In a particular construction of the present invention, the internal combustion engine 10 is a diesel engine, however, it should be understood that the engine 10 may also be a spark engine. ignition. As shown in FIG. 1, the internal combustion engine 10 may comprise several cylinders 10a-d, moreover, air may enter each of these cylinders at respective moments of the engine duty cycle determined by one or more valves (not shown).
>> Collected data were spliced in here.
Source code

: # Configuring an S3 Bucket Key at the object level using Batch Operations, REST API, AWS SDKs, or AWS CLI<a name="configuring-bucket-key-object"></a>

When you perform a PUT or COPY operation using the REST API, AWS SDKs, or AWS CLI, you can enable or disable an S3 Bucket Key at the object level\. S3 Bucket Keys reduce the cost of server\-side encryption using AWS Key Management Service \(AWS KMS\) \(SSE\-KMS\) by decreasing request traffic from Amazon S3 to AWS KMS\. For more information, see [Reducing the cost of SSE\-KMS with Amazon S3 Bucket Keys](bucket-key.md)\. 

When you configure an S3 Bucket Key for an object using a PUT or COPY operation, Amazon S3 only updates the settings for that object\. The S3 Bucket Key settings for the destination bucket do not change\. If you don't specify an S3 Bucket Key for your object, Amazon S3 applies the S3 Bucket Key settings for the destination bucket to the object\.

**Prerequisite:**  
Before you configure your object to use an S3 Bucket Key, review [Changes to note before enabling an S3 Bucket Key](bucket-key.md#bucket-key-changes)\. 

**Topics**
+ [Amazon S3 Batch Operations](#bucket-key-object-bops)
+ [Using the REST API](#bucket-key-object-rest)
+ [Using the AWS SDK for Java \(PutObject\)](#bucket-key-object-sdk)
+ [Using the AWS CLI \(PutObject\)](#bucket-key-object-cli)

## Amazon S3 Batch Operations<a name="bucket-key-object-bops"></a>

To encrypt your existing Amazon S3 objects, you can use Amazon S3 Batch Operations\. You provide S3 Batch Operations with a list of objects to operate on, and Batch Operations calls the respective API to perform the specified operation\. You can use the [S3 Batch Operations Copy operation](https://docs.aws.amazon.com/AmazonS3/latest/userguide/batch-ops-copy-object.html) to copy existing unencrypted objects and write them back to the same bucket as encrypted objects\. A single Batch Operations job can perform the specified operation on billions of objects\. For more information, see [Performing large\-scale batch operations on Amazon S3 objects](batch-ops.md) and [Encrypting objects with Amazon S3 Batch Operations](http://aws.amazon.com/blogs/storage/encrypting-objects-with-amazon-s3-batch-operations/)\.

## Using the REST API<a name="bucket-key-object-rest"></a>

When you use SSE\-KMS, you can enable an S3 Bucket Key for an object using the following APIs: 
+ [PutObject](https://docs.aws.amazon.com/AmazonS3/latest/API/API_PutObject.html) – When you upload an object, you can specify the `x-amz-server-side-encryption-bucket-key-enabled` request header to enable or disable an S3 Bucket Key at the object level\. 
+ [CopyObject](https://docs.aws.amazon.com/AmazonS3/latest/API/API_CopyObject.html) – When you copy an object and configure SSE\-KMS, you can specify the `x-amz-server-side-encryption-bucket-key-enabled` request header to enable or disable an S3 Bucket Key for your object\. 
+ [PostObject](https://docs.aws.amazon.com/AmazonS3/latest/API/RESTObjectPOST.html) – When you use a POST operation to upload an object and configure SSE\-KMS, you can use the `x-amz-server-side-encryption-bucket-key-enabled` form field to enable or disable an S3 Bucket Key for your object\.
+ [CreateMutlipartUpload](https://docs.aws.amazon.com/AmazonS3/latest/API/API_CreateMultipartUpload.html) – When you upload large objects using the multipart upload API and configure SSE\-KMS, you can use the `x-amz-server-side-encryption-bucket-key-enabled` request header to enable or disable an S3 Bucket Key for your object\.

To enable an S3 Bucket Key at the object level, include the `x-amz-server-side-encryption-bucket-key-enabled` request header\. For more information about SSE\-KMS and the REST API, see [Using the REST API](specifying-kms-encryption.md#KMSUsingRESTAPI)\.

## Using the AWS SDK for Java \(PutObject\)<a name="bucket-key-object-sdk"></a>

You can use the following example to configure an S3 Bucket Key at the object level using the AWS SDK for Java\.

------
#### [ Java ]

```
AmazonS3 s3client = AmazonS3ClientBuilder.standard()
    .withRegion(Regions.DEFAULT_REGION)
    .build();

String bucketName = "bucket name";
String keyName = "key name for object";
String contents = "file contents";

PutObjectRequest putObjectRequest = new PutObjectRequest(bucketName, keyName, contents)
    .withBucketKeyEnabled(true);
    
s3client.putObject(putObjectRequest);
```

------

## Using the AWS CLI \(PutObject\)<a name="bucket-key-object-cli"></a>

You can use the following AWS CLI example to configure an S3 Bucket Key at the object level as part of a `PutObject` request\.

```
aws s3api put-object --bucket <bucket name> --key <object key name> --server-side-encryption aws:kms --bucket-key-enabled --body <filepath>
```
The exhaust gases leaving the internal combustion engine 10 may pass through a turbocharger 14b. Downstream of the turbine 14b, one or more exhaust gas emission reduction modules 20 may be provided, for example, designed to reduce the exhaust emissions of the engine. The exhaust gas emission reduction modules 20 may include one or more of the modules of an oxidizing catalyst, for example, a diesel oxidizing catalyst, and a particulate filter, for example, a diesel particulate filter. An additional exhaust gas emission reduction module 21 may also be provided, for example, located downstream of the exhaust gas emission reduction module 20.

A primary EGR circuit 22 may also be provided, configured to selectively recirculate exhaust gases from the internal combustion engine 10 back to the internal combustion engine via the first EGR channel 42. The first EGR circuit 22 can be conducted around the turbocharging system 14 so as to allow the exhaust gases exiting the turbine 14b to be supplied to the inlet of the compressor 14a. To optimize the mixing of the exhaust gases with the intake air, a 50 EGR valve may be provided. The first EGR circuit 22 can be diverted from the main exhaust channel, for example, upstream or downstream of the exhaust gas toxicity reduction module 20. The first EGR circuit 22 may comprise a first recirculation valve 24, which can adjust the level of recirculation through the first EGR circuit 22.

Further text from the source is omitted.